So I went down at 6 to put the girls to bed, it's getting dark so early with the time change. What we've discovered is you don't have to shove chickens into the coop for bedtime. You just leave the light on and when it gets dark, they go inside and put themselves to bed. Then you secure the hatch and turn off the light. That's it. We have this weird habit of counting them just before we turn out the light. So I did. And counted 11 girls. And counted again. And again. Look, I do this with E all the time. You begin to doubt whether you know how to count to 12 any more once you've listened to your child get it wrong over and over and over. There were only 11 hens on the roost, no matter how many times I counted. Someone was AWOL. This was a first.

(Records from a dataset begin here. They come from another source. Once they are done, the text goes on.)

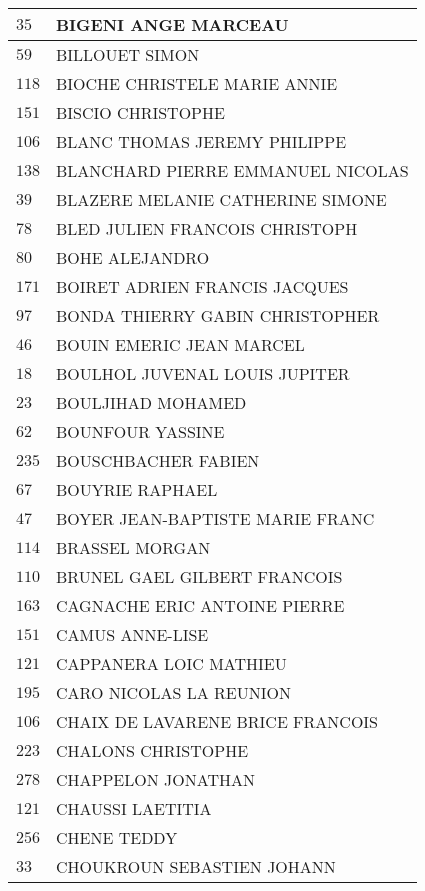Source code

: \begin{xltabular}{\linewidth}{|l|X|}
    \hline
    $35$ & BIGENI ANGE MARCEAU \\
    \hline
    $59$ & BILLOUET SIMON \\
    \hline
    $118$ & BIOCHE CHRISTELE MARIE ANNIE \\
    \hline
    $151$ & BISCIO CHRISTOPHE \\
    \hline
    $106$ & BLANC THOMAS JEREMY PHILIPPE \\
    \hline
    $138$ & BLANCHARD PIERRE EMMANUEL NICOLAS \\
    \hline
    $39$ & BLAZERE MELANIE CATHERINE SIMONE \\
    \hline
    $78$ & BLED JULIEN FRANCOIS CHRISTOPH \\
    \hline
    $80$ & BOHE ALEJANDRO \\
    \hline
    $171$ & BOIRET ADRIEN FRANCIS JACQUES \\
    \hline
    $97$ & BONDA THIERRY GABIN CHRISTOPHER \\
    \hline
    $46$ & BOUIN EMERIC JEAN MARCEL \\
    \hline
    $18$ & BOULHOL JUVENAL LOUIS JUPITER \\
    \hline
    $23$ & BOULJIHAD MOHAMED \\
    \hline
    $62$ & BOUNFOUR YASSINE \\
    \hline
    $235$ & BOUSCHBACHER FABIEN \\
    \hline
    $67$ & BOUYRIE RAPHAEL \\
    \hline
    $47$ & BOYER JEAN-BAPTISTE MARIE FRANC \\
    \hline
    $114$ & BRASSEL MORGAN \\
    \hline
    $110$ & BRUNEL GAEL GILBERT FRANCOIS \\
    \hline
    $163$ & CAGNACHE ERIC ANTOINE PIERRE \\
    \hline
    $151$ & CAMUS ANNE-LISE \\
    \hline
    $121$ & CAPPANERA LOIC MATHIEU \\
    \hline
    $195$ & CARO NICOLAS LA REUNION \\
    \hline
    $106$ & CHAIX DE LAVARENE BRICE FRANCOIS \\
    \hline
    $223$ & CHALONS CHRISTOPHE \\
    \hline
    $278$ & CHAPPELON JONATHAN \\
    \hline
    $121$ & CHAUSSI LAETITIA \\
    \hline
    $256$ & CHENE TEDDY \\
    \hline
    $33$ & CHOUKROUN SEBASTIEN JOHANN \\

\end{xltabular}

So I fetched two of the power flashlights (the kind with the big battery you can use for star-gazing) and I checked where J was on his drive from the train...still about 20 minutes away. The dog and RT and PD came with me to search the area. They were company, but not much help. One of the hens had flown out earlier in the day. Chances were it was the same one. Probably Walkabout, who has by now forgotten her encounter with a fox in the early summer when she decided to leave the coop on her own.
I searched the orchard and the paddock. I looked for feathers, for signs of a break in the fence. I searched the barn. I put all the lights on down there and opened the doors wide, hoping she would come home on her own. But it was already too dark and she was probably in some temporary roost. So I started to search trees and bushes with the flashlight. They do talk to you in a sleepy voice when the light is on them. So I bawk-bawked and coo'd my way around the yard. Yes, I sounded like an idiot. But by now, after six months, I talk chicken pretty well. Hey, I even talked to the barred owl the other night and he/she answered.

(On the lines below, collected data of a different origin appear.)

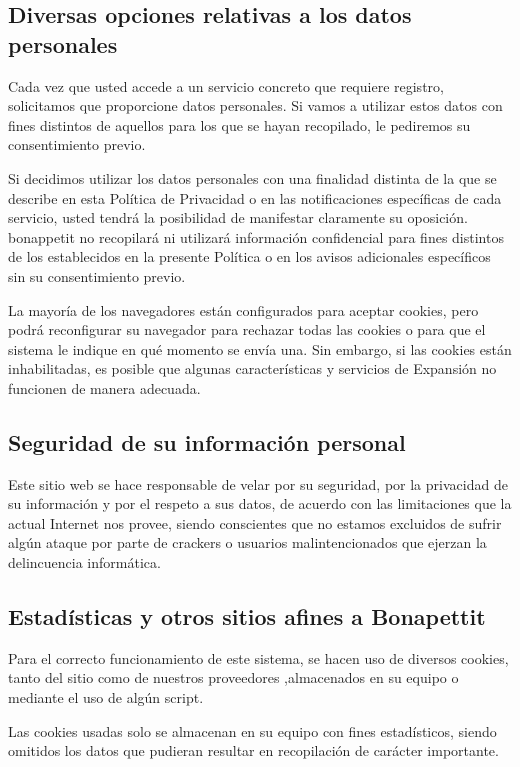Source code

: \subsection{Diversas opciones relativas a los datos personales}
Cada vez que usted accede a un servicio concreto que requiere registro, solicitamos que proporcione datos personales. Si vamos a utilizar estos datos con fines distintos de aquellos para los que se hayan recopilado, le pediremos su consentimiento previo.


Si decidimos utilizar los datos personales con una finalidad distinta de la que se describe en esta Política de Privacidad o en las notificaciones específicas de cada servicio, usted tendrá la posibilidad de manifestar claramente su oposición.
bonappetit no recopilará ni utilizará información confidencial para fines distintos de los establecidos en la presente Política o en los avisos adicionales específicos sin su consentimiento previo.

La mayoría de los navegadores están configurados para aceptar cookies, pero podrá
reconfigurar su navegador para rechazar todas las cookies o para que el sistema le
indique en qué momento se envía una. Sin embargo, si las cookies están inhabilitadas, es posible que algunas características y servicios de Expansión no funcionen de manera adecuada.

\subsection{Seguridad de su información personal}
Este sitio web se hace responsable de velar por su seguridad, por la privacidad de su información y por el respeto a sus datos, de acuerdo con las limitaciones que la actual Internet nos provee, siendo conscientes que no estamos excluidos de sufrir algún ataque por parte de crackers o usuarios malintencionados que ejerzan la delincuencia informática.
\subsection{Estadísticas y otros sitios afines a Bonapettit}
Para el correcto funcionamiento de este sistema, se hacen uso de diversos cookies, tanto del sitio como de nuestros proveedores ,almacenados en su equipo o mediante el uso de algún script.

Las cookies usadas solo se almacenan en su equipo con fines estadísticos, siendo omitidos los datos que pudieran resultar en recopilación de carácter importante.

The only answer tonight was the crashing about of 2 cats and a dog. No chicken. I was devastated. She's a pet. I'm responsible for her. I thought she could find a pretty safe place for the night, but in early morning it would be dangerous for her. The fox would be out still, no people around to keep her safe, no other hens. After all, one hears the birds for at least an hour before the sun actually comes up. She would be up and about much too early for her safety.
And I'm wondering how long I'm going to keep this up, wandering around the yard with two flashlights, two cats and a dog, making chicken noises. And I've circled around the barn for about the fourth time. And I'm checking the lilacs between the garden and E's house, right near the coop, looking in the branches. And something caught my eye across the fence. Mid-air, so to speak.
There she was, clinging for all she was worth to the top wire of the coop fence, about 5 feet off the ground. This fence is supposed to be too high for them to fly it. But she got up there somehow. And then her pea brain failed her. If she had just let go, she would have been in her run and could have gone in the door to the coop which was still open. But apparently, once it was dark, she couldn't let go and go down. She had to stay up. So there she was, barely balancing on a single wire, knowing where home was and not quite able to get all the way there. Talk about happy to turn the decisions over to someone else. She was so happy to be picked up and carried into the barn and put into the coop. Not a struggle. Hopped right up on the top rung of the roost, home with the flock.
But just wait. Tomorrow she'll be trying to get out again.